Published on 12:00 AM, August 18, 2014

Trial possible; no initiative taken

Trial possible; no initiative taken

Around 14 years ago, the then chief of staff and the judge advocate general of the army expressed the opinion that army personnel involved in the August 15 gruesome killings could also be tried on the charge of mutiny under army law.

They gave the opinion on December 4, 2000 at a meeting of the parliamentary standing committee on the defence ministry in the seventh parliament [1996-2001], according to the meeting's proceedings. 

Members of the parliamentary body at the meeting were discussing holding trial for the mutiny staged on that fateful day by a few hundred disgruntled junior army officers and soldiers through violating army rules and discipline.  

They brutally assassinated President Bangabandhu Sheikh Mujibur Rahman and most of his family members, overthrew his government and installed Khandaker Moshtaque Ahmed as the president. 

Setting the discussion into motion, Col (retd) Shawkat Ali, a member of the committee, proposed: "The defence ministry could be asked to take measures for holding the trial of those army personnel who staged the mutiny and committed the killings."

Supporting Shawkat, another member, Lt Col (retd) Faruk Khan, said a trial related to mutiny was held after the assassination of President Ziaur Rahman in 1981 by some army officers.

 

"But the issue of mutiny involved in the assassination of Father of the Nation Bangabandhu Sheikh Mujibur Rahman was never raised," he regretted.

The then chief of army staff, Gen Mustafizur Rahman, said there was still scope to hold the trial for mutiny.
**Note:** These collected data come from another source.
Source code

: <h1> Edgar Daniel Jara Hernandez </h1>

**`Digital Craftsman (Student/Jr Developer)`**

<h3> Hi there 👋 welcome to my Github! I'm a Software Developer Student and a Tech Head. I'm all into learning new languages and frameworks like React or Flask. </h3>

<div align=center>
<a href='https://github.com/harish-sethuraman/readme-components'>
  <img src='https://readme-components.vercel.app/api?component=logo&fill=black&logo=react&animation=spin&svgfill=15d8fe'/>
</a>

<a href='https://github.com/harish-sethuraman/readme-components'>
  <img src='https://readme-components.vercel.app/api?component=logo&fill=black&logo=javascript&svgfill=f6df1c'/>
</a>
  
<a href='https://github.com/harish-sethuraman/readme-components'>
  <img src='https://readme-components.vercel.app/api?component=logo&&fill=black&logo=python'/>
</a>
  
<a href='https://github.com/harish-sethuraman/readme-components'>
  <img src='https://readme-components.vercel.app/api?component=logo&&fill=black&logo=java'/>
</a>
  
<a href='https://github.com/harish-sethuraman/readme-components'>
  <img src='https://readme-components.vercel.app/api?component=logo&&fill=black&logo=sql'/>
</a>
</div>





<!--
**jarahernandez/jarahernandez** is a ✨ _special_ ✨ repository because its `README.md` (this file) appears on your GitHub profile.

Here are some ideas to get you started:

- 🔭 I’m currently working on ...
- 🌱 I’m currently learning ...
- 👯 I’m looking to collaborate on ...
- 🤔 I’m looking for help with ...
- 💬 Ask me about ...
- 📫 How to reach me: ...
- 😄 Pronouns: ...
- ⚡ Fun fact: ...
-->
He urged the then judge advocate general, who was a senior army officer and expert on military laws and regulations, to speak in detail about it.

 

The judge advocate general supported the views of Gen Mustafiz. He said the trial for the Bangabandhu killing was being held in the civil court after the scrapping of the Indemnity Ordinance of 1975. "But the trial for mutiny was not held," he added.
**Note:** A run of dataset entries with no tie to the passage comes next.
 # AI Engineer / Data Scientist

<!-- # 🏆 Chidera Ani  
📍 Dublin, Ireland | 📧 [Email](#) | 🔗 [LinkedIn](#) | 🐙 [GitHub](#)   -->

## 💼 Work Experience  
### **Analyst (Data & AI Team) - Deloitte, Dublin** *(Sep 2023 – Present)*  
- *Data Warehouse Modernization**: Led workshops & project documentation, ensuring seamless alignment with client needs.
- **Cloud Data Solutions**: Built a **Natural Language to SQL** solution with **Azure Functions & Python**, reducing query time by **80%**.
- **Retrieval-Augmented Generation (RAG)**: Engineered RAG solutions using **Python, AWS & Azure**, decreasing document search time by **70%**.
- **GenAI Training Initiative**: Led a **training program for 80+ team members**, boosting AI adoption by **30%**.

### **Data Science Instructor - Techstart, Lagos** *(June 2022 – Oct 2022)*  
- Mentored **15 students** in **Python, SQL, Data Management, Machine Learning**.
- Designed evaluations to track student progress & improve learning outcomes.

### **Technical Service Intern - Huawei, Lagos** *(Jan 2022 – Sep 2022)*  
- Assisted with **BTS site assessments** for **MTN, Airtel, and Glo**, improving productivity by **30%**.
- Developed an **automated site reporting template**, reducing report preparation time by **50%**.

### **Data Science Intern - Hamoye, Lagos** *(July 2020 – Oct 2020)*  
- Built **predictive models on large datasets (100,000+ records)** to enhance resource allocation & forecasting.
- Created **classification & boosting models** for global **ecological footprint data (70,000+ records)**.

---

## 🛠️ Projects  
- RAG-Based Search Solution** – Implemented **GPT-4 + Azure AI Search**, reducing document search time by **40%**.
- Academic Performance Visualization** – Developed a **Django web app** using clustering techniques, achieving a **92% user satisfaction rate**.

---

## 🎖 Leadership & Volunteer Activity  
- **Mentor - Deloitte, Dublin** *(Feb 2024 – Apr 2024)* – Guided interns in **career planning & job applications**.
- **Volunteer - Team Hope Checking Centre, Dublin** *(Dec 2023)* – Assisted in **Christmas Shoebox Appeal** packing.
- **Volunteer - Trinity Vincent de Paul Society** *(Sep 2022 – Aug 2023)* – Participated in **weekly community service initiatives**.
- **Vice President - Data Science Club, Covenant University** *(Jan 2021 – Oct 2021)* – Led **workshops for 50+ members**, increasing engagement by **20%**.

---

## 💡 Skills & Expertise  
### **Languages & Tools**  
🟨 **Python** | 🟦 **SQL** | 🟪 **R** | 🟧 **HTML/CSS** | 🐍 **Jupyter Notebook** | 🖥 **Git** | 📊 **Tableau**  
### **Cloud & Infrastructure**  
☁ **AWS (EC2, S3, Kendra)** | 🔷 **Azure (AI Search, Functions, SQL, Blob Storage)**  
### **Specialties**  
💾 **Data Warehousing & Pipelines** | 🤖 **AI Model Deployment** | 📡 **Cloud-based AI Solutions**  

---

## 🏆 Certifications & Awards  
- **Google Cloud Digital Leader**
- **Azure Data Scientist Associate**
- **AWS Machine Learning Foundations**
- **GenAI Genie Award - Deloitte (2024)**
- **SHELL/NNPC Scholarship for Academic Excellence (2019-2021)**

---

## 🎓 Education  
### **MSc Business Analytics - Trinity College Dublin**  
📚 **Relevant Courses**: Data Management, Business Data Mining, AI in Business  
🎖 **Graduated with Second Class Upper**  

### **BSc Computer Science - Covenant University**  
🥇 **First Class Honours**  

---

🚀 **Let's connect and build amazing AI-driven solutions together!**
The indemnity ordinance promulgated by president Khandaker Moshtaque on September 26, 1975, indemnified the killers of Bangabandhu and imposed a bar on taking of any legal or disciplinary action against those who were involved in the mutiny.  

The Awami League-led government scrapped the Indemnity Ordinance in 1996 and began the trial of Bangabandhu's killers in a civil court.  The trial was eventually completed with death penalty given to 12 convicts. Of them, five were hanged in early 2010, six are on the run and one has died.  

However, after the discussion, the parliamentary body asked the defence ministry to come up with a detailed report elaborating action, if any, taken against the personnel involved in the August 15 incident.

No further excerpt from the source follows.